In punkto Nachhaltigkeit ist das gut, aber für das Wirtschaftswachstum weniger, wenn die Leute weniger Autos kaufen …

Es geht weniger um Kaufen, sondern um Mieten. Denn auch das stellt Arbeitsplätze her. Ich glaube nicht, dass eine robotisierte Fahrzeugherstellung längerfristig mehr Arbeitsplätze sichert als ein vernünftiges Management von Mietwagen, Carsharing usw.

Trotz steigender Zahlen bei Carsharing und Co. ist 2015 in Österreich der CO2-Ausstoß gestiegen. Wo reihen Sie Österreich auf der Nachhaltigkeitsskala ein? Wo ist es ein Vorreiter, wo sollte es ansetzen?

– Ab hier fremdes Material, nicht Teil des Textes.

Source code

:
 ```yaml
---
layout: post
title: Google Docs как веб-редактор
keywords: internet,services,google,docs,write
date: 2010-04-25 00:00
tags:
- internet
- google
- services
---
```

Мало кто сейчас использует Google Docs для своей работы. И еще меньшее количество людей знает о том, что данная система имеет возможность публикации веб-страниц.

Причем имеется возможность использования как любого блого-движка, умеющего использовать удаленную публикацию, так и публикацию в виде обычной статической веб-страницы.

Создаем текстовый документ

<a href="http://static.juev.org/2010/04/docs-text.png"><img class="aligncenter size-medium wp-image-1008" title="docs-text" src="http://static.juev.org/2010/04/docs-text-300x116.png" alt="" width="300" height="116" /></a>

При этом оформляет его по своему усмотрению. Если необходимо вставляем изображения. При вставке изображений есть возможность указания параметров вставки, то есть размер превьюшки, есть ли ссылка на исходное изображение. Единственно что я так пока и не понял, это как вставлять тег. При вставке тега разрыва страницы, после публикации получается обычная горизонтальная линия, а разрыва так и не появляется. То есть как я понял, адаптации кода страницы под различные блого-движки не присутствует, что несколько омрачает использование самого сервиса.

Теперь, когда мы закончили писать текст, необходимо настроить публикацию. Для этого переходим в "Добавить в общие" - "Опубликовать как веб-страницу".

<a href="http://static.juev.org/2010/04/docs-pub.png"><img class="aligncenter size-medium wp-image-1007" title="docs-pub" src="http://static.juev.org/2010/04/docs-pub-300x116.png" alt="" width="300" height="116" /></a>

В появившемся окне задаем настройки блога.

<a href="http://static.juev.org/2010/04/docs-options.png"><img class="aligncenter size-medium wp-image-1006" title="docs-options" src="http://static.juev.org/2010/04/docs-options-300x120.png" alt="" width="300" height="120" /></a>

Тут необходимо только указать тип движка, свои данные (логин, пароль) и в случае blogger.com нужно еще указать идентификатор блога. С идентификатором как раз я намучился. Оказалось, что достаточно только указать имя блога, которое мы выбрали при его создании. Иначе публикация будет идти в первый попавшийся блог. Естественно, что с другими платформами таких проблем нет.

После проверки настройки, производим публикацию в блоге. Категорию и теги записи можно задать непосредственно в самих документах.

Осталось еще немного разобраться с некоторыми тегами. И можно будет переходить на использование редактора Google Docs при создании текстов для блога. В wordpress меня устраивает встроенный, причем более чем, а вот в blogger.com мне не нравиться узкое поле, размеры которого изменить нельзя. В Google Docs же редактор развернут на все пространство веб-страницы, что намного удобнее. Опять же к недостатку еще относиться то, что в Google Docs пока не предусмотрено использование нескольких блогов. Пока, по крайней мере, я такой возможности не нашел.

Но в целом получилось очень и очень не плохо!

Österreich hat in vielen Bereichen durchaus positive Dinge erreicht. Recycling, Kreislaufwirtschaft ist einer der Bereiche, der in Österreich sehr gut funktioniert. Es gibt aber Probleme in der Umstellung der Energiewirtschaft, mit dem Transportsektor - wie bei allen Ländern - und auch mit Naturschutz und Erhalt der Biodiversität. Aber wenn ich mir die 28 Mitgliedsländer der EU ansehe, würde ich Österreich insgesamt gesehen doch im oberen Drittel ansiedeln.